• Work item
Print every entry again, precisely as written.

(Extracted data entries)

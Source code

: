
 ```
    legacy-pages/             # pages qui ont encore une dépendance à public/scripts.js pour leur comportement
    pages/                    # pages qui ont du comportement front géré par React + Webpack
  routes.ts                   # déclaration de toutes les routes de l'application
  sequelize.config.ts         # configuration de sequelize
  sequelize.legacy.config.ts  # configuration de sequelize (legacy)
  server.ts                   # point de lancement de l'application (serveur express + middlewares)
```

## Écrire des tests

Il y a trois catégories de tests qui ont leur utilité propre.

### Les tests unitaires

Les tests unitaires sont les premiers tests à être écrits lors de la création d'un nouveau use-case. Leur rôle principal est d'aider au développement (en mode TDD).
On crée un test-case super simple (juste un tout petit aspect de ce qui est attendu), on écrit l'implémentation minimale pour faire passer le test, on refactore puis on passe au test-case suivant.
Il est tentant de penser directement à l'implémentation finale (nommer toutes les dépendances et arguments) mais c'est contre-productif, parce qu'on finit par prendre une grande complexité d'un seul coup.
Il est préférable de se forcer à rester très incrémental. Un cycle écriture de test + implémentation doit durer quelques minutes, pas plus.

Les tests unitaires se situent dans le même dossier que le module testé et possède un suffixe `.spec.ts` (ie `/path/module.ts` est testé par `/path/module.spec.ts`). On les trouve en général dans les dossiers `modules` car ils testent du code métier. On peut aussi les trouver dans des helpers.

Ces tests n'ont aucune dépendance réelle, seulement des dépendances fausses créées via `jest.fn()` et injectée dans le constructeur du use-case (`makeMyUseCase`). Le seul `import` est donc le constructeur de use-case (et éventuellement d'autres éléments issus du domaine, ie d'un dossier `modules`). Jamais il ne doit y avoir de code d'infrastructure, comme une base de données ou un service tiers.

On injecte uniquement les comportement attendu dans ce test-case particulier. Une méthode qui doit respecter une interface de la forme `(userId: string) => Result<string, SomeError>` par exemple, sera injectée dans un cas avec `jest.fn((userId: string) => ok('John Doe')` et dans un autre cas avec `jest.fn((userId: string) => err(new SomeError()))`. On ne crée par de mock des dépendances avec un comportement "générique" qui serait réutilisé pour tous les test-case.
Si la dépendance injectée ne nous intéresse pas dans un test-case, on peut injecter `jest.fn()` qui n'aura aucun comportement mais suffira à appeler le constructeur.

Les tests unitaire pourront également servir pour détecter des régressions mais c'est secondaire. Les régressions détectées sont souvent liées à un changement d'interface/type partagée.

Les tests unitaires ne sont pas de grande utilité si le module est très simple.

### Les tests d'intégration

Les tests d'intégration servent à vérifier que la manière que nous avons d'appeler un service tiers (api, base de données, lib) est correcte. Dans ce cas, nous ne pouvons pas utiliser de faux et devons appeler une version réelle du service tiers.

• Solution to this task
Source code

:
 ```
    legacy-pages/             # pages qui ont encore une dépendance à public/scripts.js pour leur comportement
    pages/                    # pages qui ont du comportement front géré par React + Webpack
  routes.ts                   # déclaration de toutes les routes de l'application
  sequelize.config.ts         # configuration de sequelize
  sequelize.legacy.config.ts  # configuration de sequelize (legacy)
  server.ts                   # point de lancement de l'application (serveur express + middlewares)
```

## Écrire des tests

Il y a trois catégories de tests qui ont leur utilité propre.

### Les tests unitaires

Les tests unitaires sont les premiers tests à être écrits lors de la création d'un nouveau use-case. Leur rôle principal est d'aider au développement (en mode TDD).
On crée un test-case super simple (juste un tout petit aspect de ce qui est attendu), on écrit l'implémentation minimale pour faire passer le test, on refactore puis on passe au test-case suivant.
Il est tentant de penser directement à l'implémentation finale (nommer toutes les dépendances et arguments) mais c'est contre-productif, parce qu'on finit par prendre une grande complexité d'un seul coup.
Il est préférable de se forcer à rester très incrémental. Un cycle écriture de test + implémentation doit durer quelques minutes, pas plus.

Les tests unitaires se situent dans le même dossier que le module testé et possède un suffixe `.spec.ts` (ie `/path/module.ts` est testé par `/path/module.spec.ts`). On les trouve en général dans les dossiers `modules` car ils testent du code métier. On peut aussi les trouver dans des helpers.

Ces tests n'ont aucune dépendance réelle, seulement des dépendances fausses créées via `jest.fn()` et injectée dans le constructeur du use-case (`makeMyUseCase`). Le seul `import` est donc le constructeur de use-case (et éventuellement d'autres éléments issus du domaine, ie d'un dossier `modules`). Jamais il ne doit y avoir de code d'infrastructure, comme une base de données ou un service tiers.

On injecte uniquement les comportement attendu dans ce test-case particulier. Une méthode qui doit respecter une interface de la forme `(userId: string) => Result<string, SomeError>` par exemple, sera injectée dans un cas avec `jest.fn((userId: string) => ok('John Doe')` et dans un autre cas avec `jest.fn((userId: string) => err(new SomeError()))`. On ne crée par de mock des dépendances avec un comportement "générique" qui serait réutilisé pour tous les test-case.
Si la dépendance injectée ne nous intéresse pas dans un test-case, on peut injecter `jest.fn()` qui n'aura aucun comportement mais suffira à appeler le constructeur.

Les tests unitaire pourront également servir pour détecter des régressions mais c'est secondaire. Les régressions détectées sont souvent liées à un changement d'interface/type partagée.

Les tests unitaires ne sont pas de grande utilité si le module est très simple.

### Les tests d'intégration

Les tests d'intégration servent à vérifier que la manière que nous avons d'appeler un service tiers (api, base de données, lib) est correcte. Dans ce cas, nous ne pouvons pas utiliser de faux et devons appeler une version réelle du service tiers.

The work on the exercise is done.